I always find myself writing about this sense of otherness that came along with my move to the Middle East. I'm always waxing romantic about how different everything is; singing the praises of the alien, the unusual,  and the foreign. 

Today I'm going to do something different.

Today, I've revelling in the beauty of constant, unchanging sameness. Care to step out of my comfort zone with me? Yalla!

Growing up in an Army family where the conversational prelude of "We have something we need to tell you, dear" didn't lead into the typical 90's "We're getting a divorce" soulcrusher, but rather the devastating "We're moving. Again."talk, a framed cross-stitch always hung in the entryway of every house we occupied. Carefully stitched into the white cotton was a quant blue tudor overflowing with cardboard boxes. A moving truck was parked in front. The words "Home is where the Army sends us" were stitched across the top.

My parents raised my brothers and I with the phrase "home is where the heart is" etched into our brains. It was their way of combatting the post-PCS "I want to go home" tearfests. 

"But you are home," my mother would placate, "because you're with me, and your dad, and your brothers. Home is where the heart is, and I hope your heart is with us."

My heart has since been divvied up and dispersed to dozens of people in dozens of different countries over a period of many years. Ever now and then, a piece makes its way back.

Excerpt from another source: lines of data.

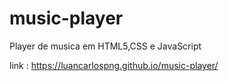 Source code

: # music-player
Player de musica em HTML5,CSS e JavaScript

link : https://luancarlospng.github.io/music-player/
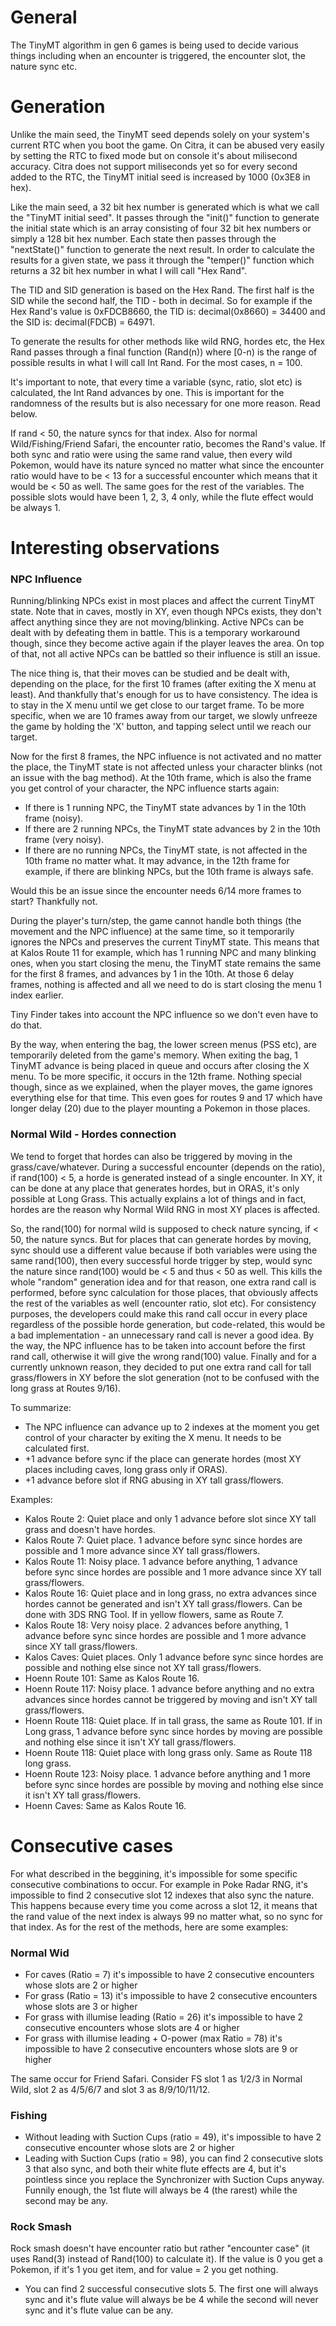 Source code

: # General
The TinyMT algorithm in gen 6 games is being used to decide various things including when an encounter is triggered, the encounter slot, the nature sync etc. 

# Generation
Unlike the main seed, the TinyMT seed depends solely on your system's current RTC when you boot the game. 
On Citra, it can be abused very easily by setting the RTC to fixed mode but on console it's about milisecond accuracy. 
Citra does not support miliseconds yet so for every second added to the RTC, the TinyMT initial seed is increased by 1000 (0x3E8 in hex).

Like the main seed, a 32 bit hex number is generated which is what we call the "TinyMT initial seed". 
It passes through the "init()" function to generate the initial state which is an array consisting of four 32 bit hex numbers or simply a 128 bit hex number. 
Each state then passes through the "nextState()" function to generate the next result. 
In order to calculate the results for a given state, we pass it through the "temper()" function which returns a 32 bit hex number in what I will call "Hex Rand". 

The TID and SID generation is based on the Hex Rand. The first half is the SID while the second half, the TID - both in decimal. 
So for example if the Hex Rand's value is 0xFDCB8660, the TID is: decimal(0x8660) = 34400 and the SID is: decimal(FDCB) = 64971.

To generate the results for other methods like wild RNG, hordes etc, the Hex Rand passes through a final function (Rand(n)) 
where  [0-n)  is the range of possible results in what I will call Int Rand. For the most cases, n = 100.

It's important to note, that every time a variable (sync, ratio, slot etc) is calculated, the Int Rand advances by one.
This is important for the randomness of the results but is also necessary for one more reason. Read below.

If rand < 50, the nature syncs for that index. Also for normal Wild/Fishing/Friend Safari, the encounter ratio, becomes the Rand's value. 
If both sync and ratio were using the same rand value, then every wild Pokemon, would have its nature synced no matter what since the encounter ratio would have to be < 13 
for a successful encounter which means that it would be < 50 as well.
The same goes for the rest of the variables. The possible slots would have been 1, 2, 3, 4 only, while the flute effect would be always 1.

# Interesting observations

### NPC Influence

Running/blinking NPCs exist in most places and affect the current TinyMT state. 
Note that in caves, mostly in XY, even though NPCs exists, they don't affect anything since they are not moving/blinking.
Active NPCs can be dealt with by defeating them in battle.
This is a temporary workaround though, since they become active again if the player leaves the area.
On top of that, not all active NPCs can be battled so their influence is still an issue.

The nice thing is, that their moves can be studied and be dealt with, depending on the place, for the first 10 frames (after exiting the X menu at least).
And thankfully that's enough for us to have consistency.
The idea is to stay in the X menu until we get close to our target frame.
To be more specific, when we are 10 frames away from our target, we slowly unfreeze the game by holding the 'X' button, and tapping select until we reach our target.

Now for the first 8 frames, the NPC influence is not activated and no matter the place, the TinyMT state is not affected unless your character blinks (not an issue with the bag method).
At the 10th frame, which is also the frame you get control of your character, the NPC influence starts again:

* If there is 1 running NPC, the TinyMT state advances by 1 in the 10th frame (noisy).
* If there are 2 running NPCs, the TinyMT state advances by 2 in the 10th frame (very noisy).
* If there are no running NPCs, the TinyMT state, is not affected in the 10th frame no matter what. 
It may advance, in the 12th frame for example, if there are blinking NPCs, but the 10th frame is always safe.

Would this be an issue since the encounter needs 6/14 more frames to start? Thankfully not.

During the player's turn/step, the game cannot handle both things (the movement and the NPC influence) at the same time, so it temporarily ignores the NPCs and preserves the current TinyMT state. This means that at Kalos Route 11 for example, which has 1 running NPC and many blinking ones, when you start closing the menu, the TinyMT state remains the same for the first 8 frames, and advances by 1 in the 10th. At those 6 delay frames, nothing is affected and all we need to do is start closing the menu 1 index earlier.

Tiny Finder takes into account the NPC influence so we don't even have to do that.

By the way, when entering the bag, the lower screen menus (PSS etc), are temporarily deleted from the game's memory. When exiting the bag, 1 TinyMT advance is being placed in queue and occurs after closing the X menu. To be more specific, it occurs in the 12th frame. Nothing special though, since as we explained, when the player moves, the game ignores everything else for that time. This even goes for routes 9 and 17 which have longer delay (20) due to the player mounting a Pokemon in those places.

### Normal Wild - Hordes connection

We tend to forget that hordes can also be triggered by moving in the grass/cave/whatever. During a successful encounter (depends on the ratio), if rand(100) < 5, a horde is generated instead of a single encounter. 
In XY, it can be done at any place that generates hordes, but in ORAS, it's only possible at Long Grass. 
This actually explains a lot of things and in fact, hordes are the reason why Normal Wild RNG in most XY places is affected. 

So, the rand(100) for normal wild is supposed to check nature syncing, if < 50, the nature syncs. But for places that can generate hordes by moving, sync should use a different value because if both variables were using the same rand(100), then every successful horde trigger by step, would sync the nature since rand(100) would be < 5 and thus < 50 as well. This kills the whole "random" generation idea and for that reason, one extra rand call is performed, before sync calculation for those places, that obviously affects the rest of the variables as well (encounter ratio, slot etc). For consistency purposes, the developers could make this rand call occur in every place regardless of the possible horde generation, but code-related, this would be a bad implementation - an unnecessary rand call is never a good idea. By the way, the NPC influence has to be taken into account before the first rand call, otherwise it will give the wrong rand(100) value. Finally and for a currently unknown reason, they decided to put one extra rand call for tall grass/flowers in XY before the slot generation (not to be confused with the long grass at Routes 9/16).

To summarize:
* The NPC influence can advance up to 2 indexes at the moment you get control of your character by exiting the X menu. It needs to be calculated first.
* +1 advance before sync if the place can generate hordes (most XY places including caves, long grass only if ORAS).
* +1 advance before slot if RNG abusing in XY tall grass/flowers.

Examples:
* Kalos Route 2: Quiet place and only 1 advance before slot since XY tall grass and doesn't have hordes.
* Kalos Route 7: Quiet place. 1 advance before sync since hordes are possible and 1 more advance since XY tall grass/flowers.
* Kalos Route 11: Noisy place. 1 advance before anything, 1 advance before sync since hordes are possible and 1 more advance since XY tall grass/flowers.
* Kalos Route 16: Quiet place and in long grass, no extra advances since hordes cannot be generated and isn't XY tall grass/flowers. Can be done with 3DS RNG Tool. If in yellow flowers, same as Route 7.
* Kalos Route 18: Very noisy place. 2 advances before anything, 1 advance before sync since hordes are possible and 1 more advance since XY tall grass/flowers.
* Kalos Caves: Quiet places. Only 1 advance before sync since hordes are possible and nothing else since not XY tall grass/flowers.
* Hoenn Route 101: Same as Kalos Route 16.
* Hoenn Route 117: Noisy place. 1 advance before anything and no extra advances since hordes cannot be triggered by moving and isn't XY tall grass/flowers.
* Hoenn Route 118: Quiet place. If in tall grass, the same as Route 101. If in Long grass, 1 advance before sync since hordes by moving are possible and nothing else since it isn't XY tall grass/flowers.
* Hoenn Route 118: Quiet place with long grass only. Same as Route 118 long grass.
* Hoenn Route 123: Noisy place. 1 advance before anything and 1 more before sync since hordes are possible by moving and nothing else since it isn't XY tall grass/flowers.
* Hoenn Caves: Same as Kalos Route 16.

# Consecutive cases

For what described in the beggining, it's impossible for some specific consecutive combinations to occur. 
For example in Poke Radar RNG, it's impossible to find 2 consecutive slot 12 indexes that also sync the nature. 
This happens because every time you come across a slot 12, it means that the rand value of the next index is always 99 no matter what, so no sync for that index. 
As for the rest of the methods, here are some examples: 

### Normal Wid

* For caves (Ratio = 7) it's impossible to have 2 consecutive encounters whose slots are 2 or higher
* For grass (Ratio = 13) it's impossible to have 2 consecutive encounters whose slots are 3 or higher
* For grass with illumise leading (Ratio = 26) it's impossible to have 2 consecutive encounters whose slots are 4 or higher
* For grass with illumise leading + O-power (max Ratio = 78) it's impossible to have 2 consecutive encounters whose slots are 9 or higher

The same occur for Friend Safari. Consider FS slot 1 as 1/2/3 in Normal Wild, slot 2 as 4/5/6/7 and slot 3 as 8/9/10/11/12.

### Fishing

* Without leading with Suction Cups (ratio = 49), it's impossible to have 2 consecutive encounter whose slots are 2 or higher
* Leading with Suction Cups (ratio = 98), you can find 2 consecutive slots 3 that also sync, and both their white flute effects are 4, 
but it's pointless since you replace the Synchronizer with Suction Cups anyway.
Funnily enough, the 1st flute will always be 4 (the rarest) while the second may be any.

### Rock Smash

Rock smash doesn't have encounter ratio but rather "encounter case" (it uses Rand(3) instead of Rand(100) to calculate it). 
If the value is 0 you get a Pokemon, if it's 1 you get item, and for value = 2 you get nothing.

* You can find 2 successful consecutive slots 5. 
The first one will always sync and it's flute value will always be be 4 while the second will never sync and it's flute value can be any.

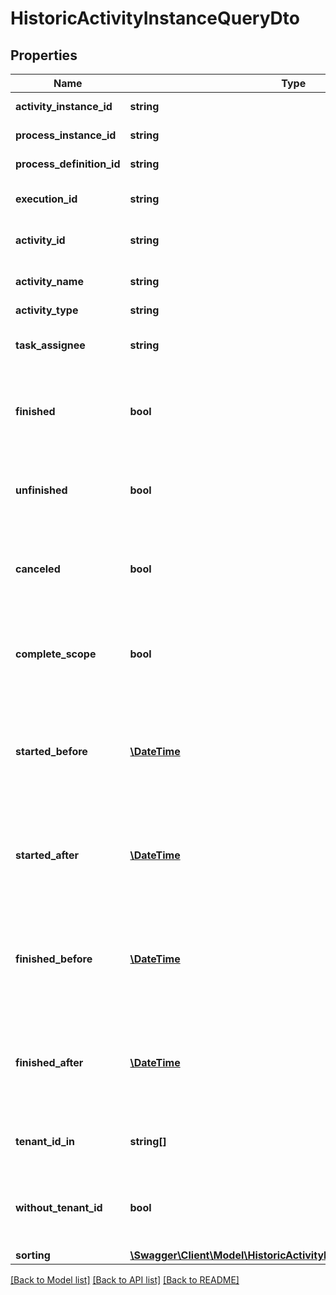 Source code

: # HistoricActivityInstanceQueryDto

## Properties
Name | Type | Description | Notes
------------ | ------------- | ------------- | -------------
**activity_instance_id** | **string** | Filter by activity instance id. | [optional] 
**process_instance_id** | **string** | Filter by process instance id. | [optional] 
**process_definition_id** | **string** | Filter by process definition id. | [optional] 
**execution_id** | **string** | Filter by the id of the execution that executed the activity instance. | [optional] 
**activity_id** | **string** | Filter by the activity id (according to BPMN 2.0 XML). | [optional] 
**activity_name** | **string** | Filter by the activity name (according to BPMN 2.0 XML). | [optional] 
**activity_type** | **string** | Filter by activity type. | [optional] 
**task_assignee** | **string** | Only include activity instances that are user tasks and assigned to a given user. | [optional] 
**finished** | **bool** | Only include finished activity instances. Value may only be &#x60;true&#x60;, as &#x60;false&#x60; behaves the same as when the property is not set. | [optional] 
**unfinished** | **bool** | Only include unfinished activity instances. Value may only be &#x60;true&#x60;, as &#x60;false&#x60; behaves the same as when the property is not set. | [optional] 
**canceled** | **bool** | Only include canceled activity instances. Value may only be &#x60;true&#x60;, as &#x60;false&#x60; behaves the same as when the property is not set. | [optional] 
**complete_scope** | **bool** | Only include activity instances which completed a scope. Value may only be &#x60;true&#x60;, as &#x60;false&#x60; behaves the same as when the property is not set. | [optional] 
**started_before** | [**\DateTime**](\DateTime.md) | Restrict to instances that were started before the given date. By [default](https://docs.camunda.org/manual/7.21/reference/rest/overview/date-format/), the date must have the format &#x60;yyyy-MM-dd&#x27;T&#x27;HH:mm:ss.SSSZ&#x60;, e.g., &#x60;2013-01-23T14:42:45.000+0200&#x60;. | [optional] 
**started_after** | [**\DateTime**](\DateTime.md) | Restrict to instances that were started after the given date. By [default](https://docs.camunda.org/manual/7.21/reference/rest/overview/date-format/), the date must have the format &#x60;yyyy-MM-dd&#x27;T&#x27;HH:mm:ss.SSSZ&#x60;, e.g., &#x60;2013-01-23T14:42:45.000+0200&#x60;. | [optional] 
**finished_before** | [**\DateTime**](\DateTime.md) | Restrict to instances that were finished before the given date. By [default](https://docs.camunda.org/manual/7.21/reference/rest/overview/date-format/), the date must have the format &#x60;yyyy-MM-dd&#x27;T&#x27;HH:mm:ss.SSSZ&#x60;, e.g., &#x60;2013-01-23T14:42:45.000+0200&#x60;. | [optional] 
**finished_after** | [**\DateTime**](\DateTime.md) | Restrict to instances that were finished after the given date. By [default](https://docs.camunda.org/manual/7.21/reference/rest/overview/date-format/), the date must have the format &#x60;yyyy-MM-dd&#x27;T&#x27;HH:mm:ss.SSSZ&#x60;, e.g., &#x60;2013-01-23T14:42:45.000+0200&#x60;. | [optional] 
**tenant_id_in** | **string[]** | Must be a JSON array of Strings. An activity instance must have one of the given tenant ids. | [optional] 
**without_tenant_id** | **bool** | Only include historic activity instances that belong to no tenant. Value may only be &#x60;true&#x60;, as &#x60;false&#x60; is the default behavior. | [optional] 
**sorting** | [**\Swagger\Client\Model\HistoricActivityInstanceQueryDtoSorting[]**](HistoricActivityInstanceQueryDtoSorting.md) | Apply sorting of the result | [optional] 

[[Back to Model list]](../../README.md#documentation-for-models) [[Back to API list]](../../README.md#documentation-for-api-endpoints) [[Back to README]](../../README.md)

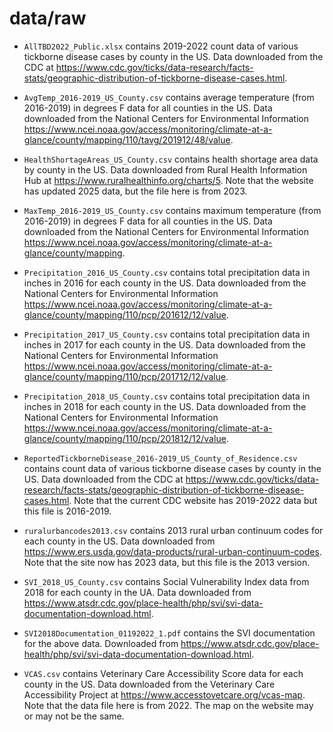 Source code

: # data/raw

-   `AllTBD2022_Public.xlsx` contains 2019-2022 count data of various tickborne disease cases by county in the US. Data downloaded from the CDC at <https://www.cdc.gov/ticks/data-research/facts-stats/geographic-distribution-of-tickborne-disease-cases.html>.

-   `AvgTemp_2016-2019_US_County.csv` contains average temperature (from 2016-2019) in degrees F data for all counties in the US. Data downloaded from the National Centers for Environmental Information <https://www.ncei.noaa.gov/access/monitoring/climate-at-a-glance/county/mapping/110/tavg/201912/48/value>.

-   `HealthShortageAreas_US_County.csv` contains health shortage area data by county in the US. Data downloaded from Rural Health Information Hub at <https://www.ruralhealthinfo.org/charts/5>. Note that the website has updated 2025 data, but the file here is from 2023.

-   `MaxTemp_2016-2019_US_County.csv` contains maximum temperature (from 2016-2019) in degrees F data for all counties in the US. Data downloaded from the National Centers for Environmental Information <https://www.ncei.noaa.gov/access/monitoring/climate-at-a-glance/county/mapping>.

-   `Precipitation_2016_US_County.csv` contains total precipitation data in inches in 2016 for each county in the US. Data downloaded from the National Centers for Environmental Information <https://www.ncei.noaa.gov/access/monitoring/climate-at-a-glance/county/mapping/110/pcp/201612/12/value>.

-   `Precipitation_2017_US_County.csv` contains total precipitation data in inches in 2017 for each county in the US. Data downloaded from the National Centers for Environmental Information <https://www.ncei.noaa.gov/access/monitoring/climate-at-a-glance/county/mapping/110/pcp/201712/12/value>.

-   `Precipitation_2018_US_County.csv` contains total precipitation data in inches in 2018 for each county in the US. Data downloaded from the National Centers for Environmental Information <https://www.ncei.noaa.gov/access/monitoring/climate-at-a-glance/county/mapping/110/pcp/201812/12/value>.

-   `ReportedTickborneDisease_2016-2019_US_County_of_Residence.csv` contains count data of various tickborne disease cases by county in the US. Data downloaded from the CDC at <https://www.cdc.gov/ticks/data-research/facts-stats/geographic-distribution-of-tickborne-disease-cases.html>. Note that the current CDC website has 2019-2022 data but this file is 2016-2019.

-   `ruralurbancodes2013.csv` contains 2013 rural urban continuum codes for each county in the US. Data downloaded from <https://www.ers.usda.gov/data-products/rural-urban-continuum-codes>. Note that the site now has 2023 data, but this file is the 2013 version.

-   `SVI_2018_US_County.csv` contains Social Vulnerability Index data from 2018 for each county in the UA. Data downloaded from <https://www.atsdr.cdc.gov/place-health/php/svi/svi-data-documentation-download.html>.

-   `SVI2018Documentation_01192022_1.pdf` contains the SVI documentation for the above data. Downloaded from <https://www.atsdr.cdc.gov/place-health/php/svi/svi-data-documentation-download.html>.

-   `VCAS.csv` contains Veterinary Care Accessibility Score data for each county in the US. Data downloaded from the Veterinary Care Accessibility Project at <https://www.accesstovetcare.org/vcas-map>. Note that the data file here is from 2022. The map on the website may or may not be the same.
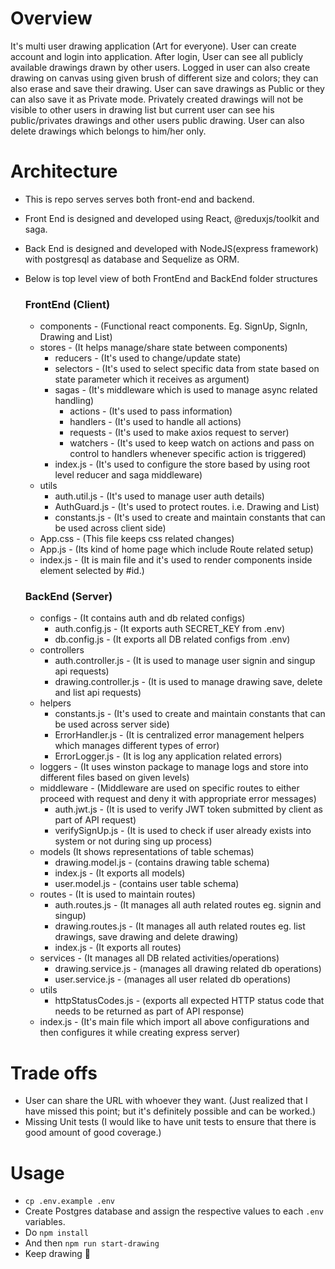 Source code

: # Overview
It's multi user drawing application (Art for everyone). User can create account and login into application. After login, User can see all publicly available drawings drawn by other users. Logged in user can also create drawing on canvas using given brush of different size and colors; they can also erase and save their drawing. User can save drawings as Public or they can also save it as Private mode. Privately created drawings will not be visible to other users in drawing list but current user can see his public/privates drawings and other users public drawing. User can also delete drawings which belongs to him/her only.


# Architecture

- This is repo serves serves both front-end and backend.
- Front End is designed and developed using React, @reduxjs/toolkit and saga.
- Back End is designed and developed with NodeJS(express framework) with postgresql as database and Sequelize as ORM.
- Below is top level view of both FrontEnd and BackEnd folder structures

  ### FrontEnd (Client)
  - components - (Functional react components. Eg. SignUp, SignIn, Drawing and List)
  - stores  - (It helps manage/share state between components)
    - reducers - (It's used to change/update state)
    - selectors - (It's used to select specific data from state based on state parameter which it receives as argument)
    - sagas - (It's middleware which is used to manage async related handling)
      - actions - (It's used to pass information)
      - handlers - (It's used to handle all actions)
      - requests - (It's used to make axios request to server)
      - watchers - (It's used to keep watch on actions and pass on control to handlers whenever specific action is triggered)
    - index.js - (It's used to configure the store based by using root level reducer and saga middleware) 
  - utils
    - auth.util.js - (It's used to manage user auth details)
    - AuthGuard.js - (It's used to protect routes. i.e. Drawing and List)
    - constants.js - (It's used to create and maintain constants that can be used across client side)
  - App.css - (This file keeps css related changes)
  - App.js - (Its kind of home page which include Route related setup)
  - index.js - (It is main file and it's used to render components inside element selected by #id.)


  ### BackEnd (Server)
  - configs - (It contains auth and db related configs)
    - auth.config.js - (It exports auth SECRET_KEY from .env)
    - db.config.js - (It exports all DB related configs from .env)   
  - controllers
    - auth.controller.js - (It is used to manage user signin and singup api requests)  
    - drawing.controller.js - (It is used to manage drawing save, delete and list api requests)  
  - helpers
    - constants.js - (It's used to create and maintain constants that can be used across server side)
    - ErrorHandler.js - (It is centralized error management helpers which manages different types of error)
    - ErrorLogger.js - (It is log any application related errors)
  - loggers - (It uses winston package to manage logs and store into different files based on given levels)
  - middleware - (Middleware are used on specific routes to either proceed with request and deny it with appropriate error messages)
    - auth.jwt.js - (It is used to verify JWT token submitted by client as part of API request)
    - verifySignUp.js - (It is used to check if user already exists into system or not during sing up process)
  - models (It shows representations of table schemas)
    - drawing.model.js - (contains drawing table schema)
    - index.js - (It exports all models)
    - user.model.js  - (contains user table schema)
  - routes - (It is used to maintain routes)
    - auth.routes.js - (It manages all auth related routes eg. signin and singup)
    - drawing.routes.js  - (It manages all auth related routes eg. list drawings, save drawing and delete drawing)
    - index.js - (It exports all routes)
  - services - (It manages all DB related activities/operations)
    - drawing.service.js - (manages all drawing related db operations)
    - user.service.js - (manages all user related db operations)
  - utils
    - httpStatusCodes.js - (exports all expected HTTP status code that needs to be returned as part of API response)
  - index.js - (It's main file which import all above configurations and then configures it while creating express server)

# Trade offs
- User can share the URL with whoever they want. (Just realized that I have missed this point; but it's definitely possible and can be worked.)
- Missing Unit tests (I would like to have unit tests to ensure that there is good amount of good coverage.)

# Usage

- `cp .env.example .env`
- Create Postgres database and assign the respective values to each `.env` variables.
- Do `npm install`
- And then `npm run start-drawing`
- Keep drawing :slightly_smiling_face:


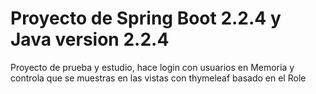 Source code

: # Proyecto de Spring Boot 2.2.4 y Java version 2.2.4

Proyecto de prueba y estudio, hace login con usuarios en Memoria y controla que se muestras en las vistas con thymeleaf basado en el Role
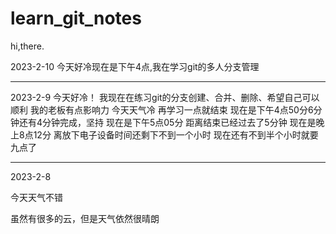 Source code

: # learn_git_notes

hi,there.

2023-2-10
今天好冷现在是下午4点,我在学习git的多人分支管理


---

2023-2-9
今天好冷！
我现在在练习git的分支创建、合并、删除、希望自己可以顺利
我的老板有点影响力
今天天气冷
再学习一点就结束
现在是下午4点50分6分钟还有4分钟完成，坚持
现在是下午5点05分 距离结束已经过去了5分钟
现在是晚上8点12分 离放下电子设备时间还剩下不到一个小时
现在还有不到半个小时就要九点了

---

2023-2-8

今天天气不错

虽然有很多的云，但是天气依然很晴朗
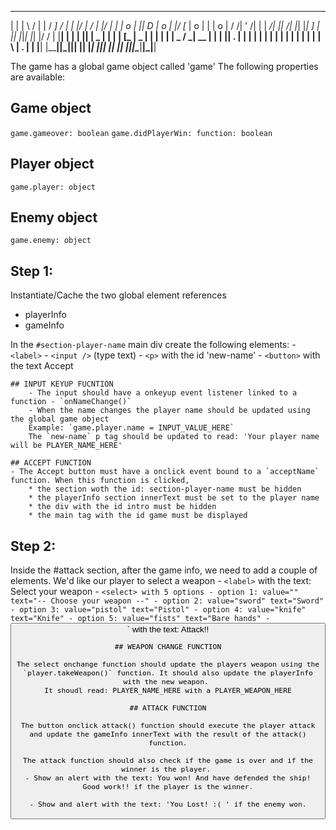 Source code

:  ____ ____ ____   ____ ______   ___       ____ ______ ______  ____    __ __  _ __ 
|    |    |    \ /    |      | /  _]     /    |      |      |/    |  /  |  |/ |  |
|  o  |  ||  D  |  o  |      |/  [_     |  o  |      |      |  o  | /  /|  ' /|  |
|   _/|  ||    /|     |_|  |_|    _]    |     |_|  |_|_|  |_|     |/  / |    \|__|
|  |  |  ||    \|  _  | |  | |   [_     |  _  | |  |   |  | |  _  /   \_|     \__ 
|  |  |  ||  .  |  |  | |  | |     |    |  |  | |  |   |  | |  |  \     |  .  |  |
|__| |____|__|\_|__|__| |__| |_____|    |__|__| |__|   |__| |__|__|\____|__|\_|__|
                                                                                  

The game has a global game object called 'game'
The following properties are available:

## Game object
`game.gameover: boolean`
`game.didPlayerWin: function: boolean`

## Player object
`game.player: object`

## Enemy object
`game.enemy: object`

## Step 1:

Instantiate/Cache the two global element references
- playerInfo
- gameInfo

In the `#section-player-name` main div create the following elements:
    - `<label>`
    - `<input />` (type text) 
    - `<p>` with the id 'new-name'
    - `<button>` with the text Accept

    ## INPUT KEYUP FUCNTION
        - The input should have a onkeyup event listener linked to a function - `onNameChange()`
        - When the name changes the player name should be updated using the global game object
        Example: `game.player.name = INPUT_VALUE_HERE`
        The `new-name` p tag should be updated to read: 'Your player name will be PLAYER_NAME_HERE'

    ## ACCEPT FUNCTION
    - The Accept button must have a onclick event bound to a `acceptName` function. When this function is clicked, 
        * the section woth the id: section-player-name must be hidden
        * the playerInfo section innerText must be set to the player name
        * the div with the id intro must be hidden
        * the main tag with the id game must be displayed

## Step 2:

Inside the #attack section, after the game info, we need to add a couple of elements. We'd like our player to select a weapon
    - `<label>` with the text: Select your weapon
    - `<select> with 5 options
        - option 1: value="" text="-- Choose your weapon --"
        - option 2: value="sword" text="Sword"
        - option 3: value="pistol" text="Pistol"
        - option 4: value="knife" text="Knife"
        - option 5: value="fists" text="Bare hands"
    - `<button>` with the text: Attack!!

    ## WEAPON CHANGE FUNCTION

    The select onchange function should update the players weapon using the `player.takeWeapon()` function. It should also update the playerInfo with the new weapon. 
    It shoudl read: PLAYER_NAME_HERE with a PLAYER_WEAPON_HERE

    ## ATTACK FUNCTION

    The button onclick attack() function should execute the player attack and update the gameInfo innerText with the result of the attack() function.

    The attack function should also check if the game is over and if the winner is the player. 
    - Show an alert with the text: You won! And have defended the ship! Good work!! if the player is the winner.

    - Show and alert with the text: 'You Lost! :( ' if the enemy won.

If you've been reading for a while, you're probably familiar with Romani. He was my adorable Sudani Resident Director in the Zamalek dorms last Spring. In fact, one of the first nights I went out in Egypt, we stopped to wait for the bus back to campus in the dorms and saw his picture hanging on the Res Life bulletin board. I said, "I want to be his friend!". Call me a creep, but a few months later, he was one of my best friends. Most every night of last semester was spent clubbing, smoking shisha, or watching movies with Romani, his best friend Ahmed, and Becky and Megan.

Romani graduated in June, and, before I got a chance to say goodbye, moved back to Khartoum. I spent a lot of time this summer trying to come to terms with the fact that one of my best friends had gone somewhere I could not follow and I hadn't even gotten to say farewell. I had nearly accepted that I would never see him again.

Yesterday, I checked my cell phone upon waking up after a particularly blurry night on a felucca. At first I thought my eyes deceiving me- still too punchdrunk on sub-par Egyptian beer and the flashing neon lights of the boat to be trusted. I blinked once, twice, three times and the name was still flashing on the screen: Missed Call from Romani.

Emotions crashed over me in rapid succession. Elation. Disbelief. Confusion. It was his Egyptian number I had a missed call from, right? Right. Are you sure it's not his Sudanese number? Positive. Only fools are positive. Shit. No, he definitely called from Egypt. Why is he here? Is he staying?

I called him back. We made plans to meet up. I got ready, and bided my time at a house party until we were set to meet to go out. Suddenly, there he was. Lots of hugging ensued. Were it not for the four Stellas pumping through my system, I'm sure there would have been tears as well.

And then there we were, in Purple, a club we used to frequent with our old group of friends. Me, Ahmed, and Romani, sipping Belvedere-spiked Sprite, chainsmoking, and dancing to David Guetta. Romani is moving back to Cairo. I leaned my head on his shoulder to hear his voice over the throbbing techno. I laughed with he and Ahmed as we recounted the crazy nights we had shared before. We drank to the two members of our group who had moved on. And then it hit me.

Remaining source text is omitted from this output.